Mas será também um erro localizar todas as ameaças na Rússia. Os EUA estão empenhados na sua própria corrida em direcção ao armamento autónomo, contratando empresas como a Microsoft e a Amazon para serviços de IA. O Pentágono criou um programa de treino focado em IA para a 18.ª Força Aerotransportada em Fort Bragg soldados a desenhar sistemas para que as máquinas possam fazer a guerra e construiu um centro de tecnologia no Army Futures Command, em Austin.

O Laboratório de Investigação da Força Aérea, por seu lado, passou anos a desenvolver algo chamado Agile Condor, um computador altamente eficiente com capacidades de IA que pode ser anexado a armas tradicionais; no Outono, foi testado a bordo de uma aeronave pilotada remotamente, a MQ-9 Reaper. Os EUA possuem também um stock de munições, como a Mini Harpy, que podem ser equipadas com capacidades autónomas.

A China também não está parada. Um relatório da Brookings Institution de 2020 revela que a indústria de defesa do país está “a efectuar investimentos significativos em robótica e outras aplicações de inteligência artificial”.

Um estudo da Pax mostra que, entre 2005 e 2015, os Estados Unidos registaram 26% de todas as novas patentes de IA concedidas no domínio militar, e a China, 25%. Nos anos seguintes, a China eclipsou a América.
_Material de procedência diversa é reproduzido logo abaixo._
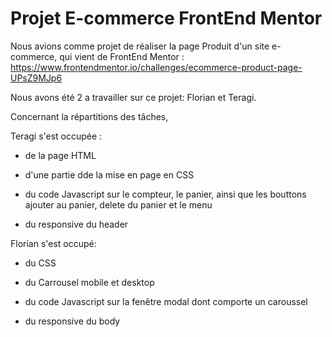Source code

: # Projet E-commerce FrontEnd Mentor
Nous avions comme projet de réaliser la page Produit d'un site e-commerce, qui vient de FrontEnd Mentor :
https://www.frontendmentor.io/challenges/ecommerce-product-page-UPsZ9MJp6

Nous avons été 2 a travailler sur ce projet: Florian et Teragi.

Concernant la répartitions des tâches, 

Teragi s'est occupée :   

* de la page HTML 

* d'une partie dde la mise en page en CSS 

* du code Javascript sur le compteur, le panier, ainsi que les bouttons ajouter au panier, delete du panier et le menu

* du responsive du header

Florian s'est occupé:   

* du CSS

* du Carrousel mobile et desktop

* du code Javascript sur la fenêtre modal dont comporte un caroussel 

* du responsive du body
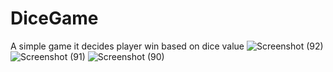# DiceGame
A simple game it decides player win based on dice value
![Screenshot (92)](https://user-images.githubusercontent.com/89605949/227870499-1e47d775-5047-4a3f-8b92-35eaa7fc6686.png)
![Screenshot (91)](https://user-images.githubusercontent.com/89605949/227870967-82dfdbaa-91c5-4366-b288-60fe889ecfd6.png)
![Screenshot (90)](https://user-images.githubusercontent.com/89605949/227871260-b092f43a-4357-494f-af92-9b6749ead276.png)
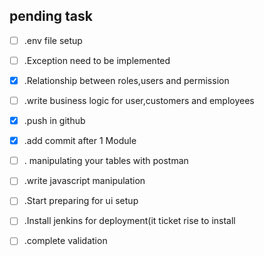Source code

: ## pending task

- [ ] .env file setup

- [ ] .Exception need to be implemented

- [x] .Relationship between roles,users and permission

-[ ]  .write business logic for user,customers and employees

-[x]  .push in github

-[x]   .add commit after 1 Module

-[ ] . manipulating your tables with postman 

-[ ]  .write javascript manipulation

-[ ] .Start preparing for ui setup

-[ ] .Install jenkins for deployment(it ticket rise to install

-[ ] .complete validation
Acredita-se que a China tenha feito avanços específicos no reconhecimento facial de nível militar, investindo milhares de milhões de dólares nesse esforço; com esta tecnologia, uma máquina identifica um inimigo, muitas vezes a quilómetros de distância, sem qualquer confirmação por parte de um humano.

Os perigos das armas de IA ficaram visíveis no ano passado, quando um relatório do Conselho de Segurança da ONU disse que um drone turco, o Kargu-2, parece ter disparado de forma totalmente autónoma durante a longa guerra civil da Líbia potencialmente a primeira vez neste planeta que um ser humano morreu porque uma máquina pensou que assim deveria ser.

Tudo isto deixou algumas organizações não-governamentais muito nervosas. “Estamos realmente prontos para permitir que as máquinas decidam matar pessoas?”, pergunta Isabelle Jones, da organização Stop Killer Robots. “Estamos prontos para o que isso significa?”

Formada em 2012, a Stop Killer Robots tem um nome divertido, mas uma missão infernal. O grupo engloba cerca de 180 ONG e combina um argumento espiritual, de um mundo centrado no ser humano (“Menos autonomia. Mais humanidade”) com o objectivo mais concreto de reduzir as potenciais baixas.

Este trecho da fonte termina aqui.